I used to work in a frozen food retail outlet in my late teens. At the time, I lived in a room, at the back of a pub. I would wake up, drink a quarter of a bottle of dark rum for breakfast, light a smoke, go to work, come back to the bar for a pint of ale with my lunch, then go back to work, finish my shift, come back to the pub, sit in there drinking my head off until well past closing time, continue drinking in my room, and do it all over again the next day.

The sheer tedium of that job, was such that if I had not have been two ways wasted at least, I never would have been able to put up with it.
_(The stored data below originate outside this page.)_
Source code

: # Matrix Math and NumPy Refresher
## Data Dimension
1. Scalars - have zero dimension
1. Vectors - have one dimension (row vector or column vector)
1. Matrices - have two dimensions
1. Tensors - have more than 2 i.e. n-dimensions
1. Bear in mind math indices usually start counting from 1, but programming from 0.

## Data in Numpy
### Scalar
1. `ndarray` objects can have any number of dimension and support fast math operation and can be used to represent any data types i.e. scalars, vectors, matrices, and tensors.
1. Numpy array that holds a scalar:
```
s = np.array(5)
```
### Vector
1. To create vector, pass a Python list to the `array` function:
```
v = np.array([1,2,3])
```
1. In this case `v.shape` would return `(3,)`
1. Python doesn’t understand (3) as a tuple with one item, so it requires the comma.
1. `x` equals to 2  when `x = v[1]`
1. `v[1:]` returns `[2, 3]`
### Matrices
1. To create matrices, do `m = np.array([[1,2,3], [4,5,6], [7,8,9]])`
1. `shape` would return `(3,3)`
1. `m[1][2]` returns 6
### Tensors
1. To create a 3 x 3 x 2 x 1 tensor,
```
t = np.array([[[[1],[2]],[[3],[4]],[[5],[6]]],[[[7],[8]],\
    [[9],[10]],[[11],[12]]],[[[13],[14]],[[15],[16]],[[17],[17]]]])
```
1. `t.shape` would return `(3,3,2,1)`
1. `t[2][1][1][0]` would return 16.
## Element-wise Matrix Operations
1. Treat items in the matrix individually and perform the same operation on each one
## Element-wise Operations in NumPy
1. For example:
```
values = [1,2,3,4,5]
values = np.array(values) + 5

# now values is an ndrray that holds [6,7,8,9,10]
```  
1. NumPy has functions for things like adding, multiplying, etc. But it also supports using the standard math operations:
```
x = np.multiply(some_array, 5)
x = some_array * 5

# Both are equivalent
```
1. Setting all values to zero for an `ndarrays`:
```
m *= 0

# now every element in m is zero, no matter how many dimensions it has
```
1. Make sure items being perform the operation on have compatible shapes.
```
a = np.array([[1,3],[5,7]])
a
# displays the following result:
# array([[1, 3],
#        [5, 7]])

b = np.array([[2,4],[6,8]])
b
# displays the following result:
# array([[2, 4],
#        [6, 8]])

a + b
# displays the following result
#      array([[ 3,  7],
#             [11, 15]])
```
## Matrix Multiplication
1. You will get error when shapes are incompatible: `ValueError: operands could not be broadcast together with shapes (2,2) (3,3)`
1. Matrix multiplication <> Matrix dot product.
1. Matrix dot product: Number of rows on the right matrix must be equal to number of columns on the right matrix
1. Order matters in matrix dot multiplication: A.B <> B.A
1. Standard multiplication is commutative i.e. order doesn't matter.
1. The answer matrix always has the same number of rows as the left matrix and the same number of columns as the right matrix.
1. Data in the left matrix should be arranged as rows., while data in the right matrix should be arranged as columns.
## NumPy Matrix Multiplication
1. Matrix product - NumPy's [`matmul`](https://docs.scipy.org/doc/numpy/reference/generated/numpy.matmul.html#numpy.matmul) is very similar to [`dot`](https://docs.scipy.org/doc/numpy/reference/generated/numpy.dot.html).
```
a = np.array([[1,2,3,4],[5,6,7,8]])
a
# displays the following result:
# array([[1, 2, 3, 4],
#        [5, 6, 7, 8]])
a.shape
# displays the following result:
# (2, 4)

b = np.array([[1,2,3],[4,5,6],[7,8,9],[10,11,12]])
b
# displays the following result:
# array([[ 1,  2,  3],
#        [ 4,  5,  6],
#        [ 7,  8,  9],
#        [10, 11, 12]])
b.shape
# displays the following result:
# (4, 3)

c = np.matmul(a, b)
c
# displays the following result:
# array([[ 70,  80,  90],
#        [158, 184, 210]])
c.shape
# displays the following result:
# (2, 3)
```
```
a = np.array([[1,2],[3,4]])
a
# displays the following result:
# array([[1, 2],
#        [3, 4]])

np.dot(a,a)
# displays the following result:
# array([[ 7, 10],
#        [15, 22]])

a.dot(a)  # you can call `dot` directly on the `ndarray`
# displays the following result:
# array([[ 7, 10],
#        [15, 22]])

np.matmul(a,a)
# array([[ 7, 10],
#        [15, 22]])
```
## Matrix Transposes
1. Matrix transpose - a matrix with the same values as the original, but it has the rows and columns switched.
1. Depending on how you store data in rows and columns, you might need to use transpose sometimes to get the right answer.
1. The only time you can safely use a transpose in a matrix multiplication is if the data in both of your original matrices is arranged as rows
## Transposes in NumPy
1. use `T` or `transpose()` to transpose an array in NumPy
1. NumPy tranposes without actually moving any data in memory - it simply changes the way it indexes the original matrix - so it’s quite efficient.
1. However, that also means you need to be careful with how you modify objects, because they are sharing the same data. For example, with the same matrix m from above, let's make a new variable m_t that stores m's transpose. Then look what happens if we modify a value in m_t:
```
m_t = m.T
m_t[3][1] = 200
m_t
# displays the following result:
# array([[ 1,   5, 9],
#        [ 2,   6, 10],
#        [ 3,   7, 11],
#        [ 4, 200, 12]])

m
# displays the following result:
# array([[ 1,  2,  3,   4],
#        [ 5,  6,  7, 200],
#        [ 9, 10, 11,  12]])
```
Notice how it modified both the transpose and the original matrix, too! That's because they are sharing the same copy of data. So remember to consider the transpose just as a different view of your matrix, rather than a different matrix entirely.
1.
I was none the less, one of the most efficient staff they had on the premises, and would have been fast tracked to management, so my boss informed me when he saw me after I left. He was sad to see me go, and he knew exactly how I functioned at work, and what I did in my spare time. His attitude to it was "Mate, if you can do this job, that well, with that much booze and such in your body, then who the hell am I to complain!".

Bear in mind, most of the people with whom I was working, were about as motivated as a corpse, and half as intellectually capable, but straight sober. While they would respond to customers by mumbling a greeting reluctantly, I would be in full flow "GOOD MORNING MADAM! And a jolly fine one too, is it not?", making people feel welcome, joking with the regulars, making eye contact and keeping it entertaining for the customers. Always a spring in the step, and a cool head in a crisis, that was me in that job, and I never went to work sober there ONCE!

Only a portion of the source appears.